O que está em jogo não é apenas o CGI.br ou um projeto de lei, é a possibilidade de o Brasil reconstruir sua soberania a partir da informação, da transparência e do controle público sobre seus próprios dados. Quando empresas se tornam operadoras políticas e moldam o campo legislativo para manter seus privilégios, elas passam a integrar um projeto global de desestabilização. E, no Brasil, encontram solo fértil para isso onde deveriam encontrar resistência.
5- A judicialização sequestrada como obstáculo democrático – A transmissão dos julgamentos do 8 de janeiro pela TV Justiça, por si só uma polêmica, tem sido explorada pela extrema direita para construir a narrativa de uma suposta ditadura do Judiciário. O que deveria ser um processo jurídico de responsabilização virou combustível para um teatro político cuidadosamente encenado. Advogados de réus golpistas usam o plenário do Supremo como palco, ensaiando falas e gestos não para convencer os ministros, mas para alimentar suas bases digitais com cortes de vídeo, slogans prontos e vitimizações encenadas.

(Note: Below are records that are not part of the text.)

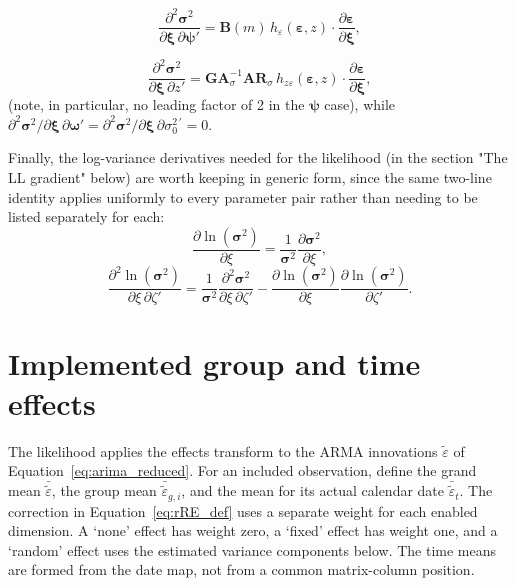 \documentclass[12pt]{article}
\begin{document}
\begin{equation}
\frac{\partial^{2}\mathbf{\sigma}^{2}}
{\partial \boldsymbol{\xi}\,\partial\mathbf{\psi}'}
=
\mathbf{B}(m)\,
h_{\varepsilon}\left(\mathbf{\varepsilon},z\right)\cdot
\frac{\partial \mathbf{\varepsilon}}{\partial \boldsymbol{\xi}},
\tag{47b}
\label{eq:47b}
\end{equation}

\begin{equation}
\frac{\partial^{2}\mathbf{\sigma}^{2}}
{\partial \boldsymbol{\xi}\,\partial z'}
=
\mathbf{GA}_{\sigma}^{-1}\mathbf{AR}_{\sigma}\,
h_{z\varepsilon}\left(\mathbf{\varepsilon},z\right)\cdot
\frac{\partial \mathbf{\varepsilon}}{\partial \boldsymbol{\xi}},
\tag{47c}
\label{eq:47c}
\end{equation}
(note, in particular, no leading factor of 2 in the $\boldsymbol{\psi}$ case), while $\partial^{2}\mathbf{\sigma}^{2}/\partial\boldsymbol{\xi}\,\partial\mathbf{\omega}' = \partial^{2}\mathbf{\sigma}^{2}/\partial\boldsymbol{\xi}\,\partial\sigma_{0}^{2\,\prime} = 0$.

Finally, the log-variance derivatives needed for the likelihood (in the section "The LL gradient" below) are worth keeping in generic form, since the same two-line identity applies uniformly to every parameter pair rather than needing to be listed separately for each:
\begin{equation}
\frac{\partial \ln(\mathbf{\sigma}^{2}) }{\partial\xi} = \frac{1}{\mathbf{\sigma}^{2}}\frac{\partial\mathbf{\sigma}^{2}}{\partial\xi},
\label{eq:49}
\end{equation}
\begin{equation}
\frac{\partial^{2}\ln(\boldsymbol{\sigma}^{2})}{\partial\xi\,\partial\zeta'} = \frac{1}{\boldsymbol{\sigma}^{2}}\frac{\partial^{2}\boldsymbol{\sigma}^{2}}{\partial\xi\,\partial\zeta'} - \frac{\partial\ln(\boldsymbol{\sigma}^{2})}{\partial\xi}\frac{\partial\ln(\boldsymbol{\sigma}^{2})}{\partial\zeta'}.
\label{eq:49b}
\end{equation}





\section{Implemented group and time effects}\label{sec:effects-implementation}

The likelihood applies the effects transform to the ARMA innovations $\tilde{\varepsilon}$ of Equation~\ref{eq:arima_reduced}. For an included observation, define the grand mean $\bar{\tilde{\varepsilon}}$, the group mean $\bar{\tilde{\varepsilon}}_{g,i}$, and the mean for its actual calendar date $\bar{\tilde{\varepsilon}}_{t}$. The correction in Equation~\ref{eq:rRE_def} uses a separate weight for each enabled dimension. A `none' effect has weight zero, a `fixed' effect has weight one, and a `random' effect uses the estimated variance components below. The time means are formed from the date map, not from a common matrix-column position.
\end{document}
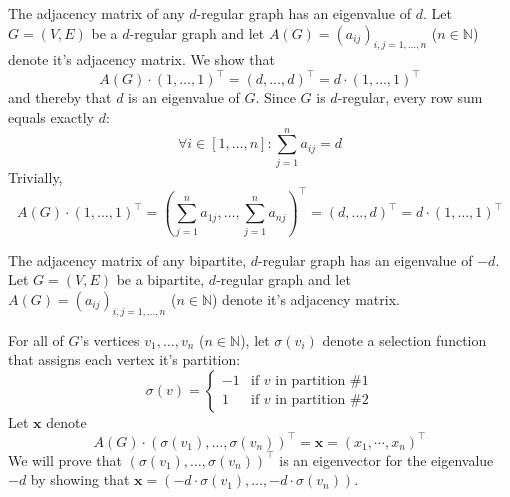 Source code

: \documentclass[a4paper]{article}
\begin{document}
	\begin{solution}{32}
		\begin{theorem}{The adjacency matrix of any $d$-regular graph has an eigenvalue of $d$.}
			Let $G = (V, E)$ be a $d$-regular graph and let $A(G) = (a_{ij})_{i, j = 1,\dots, n}$ ($n \in \mathbb{N}$) denote it's adjacency matrix. We show that
				\begin{equation*}
					A(G) \cdot (1, \dots ,1)^{\top} = (d,  \dots ,d)^{\top} = d \cdot (1,  \dots ,1)^{\top}
				\end{equation*}
			and thereby that $d$ is an eigenvalue of $G$. Since $G$ is $d$-regular, every row sum equals exactly $d$:
				\begin{equation*}
					\forall i \in [1, \dots, n]: \sum_{j=1}^{n} a_{ij} = d
				\end{equation*}
			Trivially,
				\begin{equation*}
					A(G) \cdot (1, \dots ,1)^{\top} =  (\sum_{j=1}^{n} a_{1j},  \dots , \sum_{j=1}^{n} a_{nj})^{\top} = (d, \dots, d)^\top = d \cdot (1,  \dots ,1)^{\top}
				\end{equation*}
		\end{theorem}

		\begin{theorem}{The adjacency matrix of any bipartite, $d$-regular graph has an eigenvalue of $-d$.}
			Let $G = (V, E)$ be a bipartite, $d$-regular graph and let $A(G) = (a_{ij})_{i, j = 1,\dots, n}$ ($n \in \mathbb{N}$) denote it's adjacency matrix.
			
			For all of $G$'s vertices $v_1, ..., v_n$ ($n \in \mathbb{N}$), let $\sigma(v_i)$ denote a selection function that assigns each vertex it's partition:
\[
 \sigma(v) =
  \begin{cases}
   -1 & \text{if } v \text{ in partition \#1}\\
   1 & \text{if } v \text{ in partition \#2}
  \end{cases}
\]
Let $\mathbf{x}$ denote
	\begin{equation*}
		A(G) \cdot (\sigma(v_1), \dots, \sigma(v_n))^\top = \mathbf{x} = (x_1, \cdots, x_n)^\top
	\end{equation*}
We will prove that $(\sigma(v_1), \dots, \sigma(v_n))^\top$ is an eigenvector for the eigenvalue $-d$ by showing that $\mathbf{x} = (-d \cdot \sigma(v_1), \dots, -d \cdot \sigma(v_n))$.\\


\end{theorem}
\end{solution}
\end{document}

A linguagem jurídica cede espaço à retórica bélica. Expressões como “trincheira”, “combate” e “resistência” tomam o lugar dos argumentos técnicos, convertendo o julgamento em conteúdo performático. Os ministros, especialmente Alexandre de Moraes e Flávio Dino, são transformados em vilões da vez, enquanto criminosos condenados passam a ser apresentados como mártires. Cada condenação vira símbolo de suposta perseguição, cada silêncio estratégico dos advogados vira insinuação conspiratória.
A engrenagem é visível. Bancadas parlamentares, canais de YouTube, grupos de Telegram e influenciadores digitais operam de forma coordenada. A defesa dos réus se torna produto audiovisual, editado, distribuído e impulsionado com o objetivo de corroer a legitimidade da Corte. A advocacia, nesse contexto, deixa de ser instrumento técnico de defesa e passa a ser arma de guerra híbrida.
Mesmo quando perdem, ganham. Perdem no tribunal, mas vencem ao reforçar entre seus seguidores a tese do Estado de exceção. A comunicação se torna o centro da estratégia, sustentada por heurísticas cognitivas como o viés de confirmação e o medo difuso. A figura do Supremo como guardião constitucional vai sendo substituída, paulatinamente, pela imagem de um regime opressor que censura, persegue e oprime.
Essa tática não é apenas ruidosa, é funcional. Normaliza o ataque às instituições, desgasta a confiança na justiça e prepara o terreno para uma futura anistia ou reabilitação simbólica dos golpistas. O que está em jogo não é apenas um julgamento, mas a disputa pela memória e pelo poder. O golpe não foi derrotado, apenas mudou de forma. Saiu das botas e tanques, vestiu terno e gravata, pegou um microfone e agora desfila diante das câmeras, esperando que a democracia siga distraída no papel de coadjuvante.
6- O papel da mídia corporativa e a chantagem narrativa permanente – Diferente da ofensiva escancarada do mensalão ou das jornadas de 2013, a atuação atual da mídia contra o governo Lula é mais sutil, segmentada e adaptada à lógica performativa das redes. Como aponta a pesquisadora Eliara Santana, o ataque hoje é identitário, cirúrgico e simbólico. Em vez de confrontar o projeto petista diretamente, a imprensa insinua que bandeiras como a defesa das mulheres ou dos direitos civis seriam incompatíveis com o governo, criando fissuras onde antes havia adesão popular.
Os alvos são calculados. Ridicularizam Janja por sua atuação como primeira-dama, atacam Gleisi Hoffmann sob pretextos éticos e invocam um feminismo que nunca defenderam. A crítica mudou de tom e estética: novelas e influenciadores atualizam o velho mito do self made man, propagando que vencer sozinho é virtude e depender do Estado é vergonha. Assim, modulam a juventude para rejeitar sindicatos, partidos e a política em si, como se tudo fosse atraso, o mesmo espírito que fermentou 2013.
A grande mídia atua como vetor da desestabilização. Durante o escândalo do INSS, omitiu a origem bolsonarista das fraudes. Na crise do Pix, embarcou na histeria digital sem checagem. O lobby das big techs segue intocado. Ataques misóginos a Janja são naturalizados como folclore. Tentativas de regulação democrática são tachadas de censura.
Essa postura não é neutra. A mídia continua operando como partido informal do capital financeiro: defende austeridade, hostiliza redistribuição, despreza soberania digital e sabota o papel do Estado. Ao invés de combater desinformação, ajuda a moldá-la. Ao invés de proteger a democracia, encena sua defesa enquanto mina seus alicerces.
Vivemos sob uma chantagem narrativa contínua. O jornalismo hegemônico virou engenharia de subjetividades: não apenas informa, mas modula afetos, induz percepções e corrói legitimidades. Em tempos de guerra simbólica, o silêncio calculado e o editorial ambíguo valem tanto quanto o ataque frontal. E assim, a mídia cumpre papel central na Operação 2026.
Nos últimos meses, redes como CNN Brasil, Globo, SBT, Band e Record intensificaram a exposição de Bolsonaro, oferecendo espaço nobre e tratamento leniente, ao passo que pesquisas eleitorais aceleradas e nem sempre metodologicamente sólidas, reforçam o clima de colapso. Nesse ambiente, os institutos de pesquisa funcionam como extensão da máquina de guerra híbrida, usando o verniz técnico para fabricar cenários e induzir comportamentos. O que se apresenta como neutralidade estatística, na prática, é parte da mesma engrenagem de desestabilização.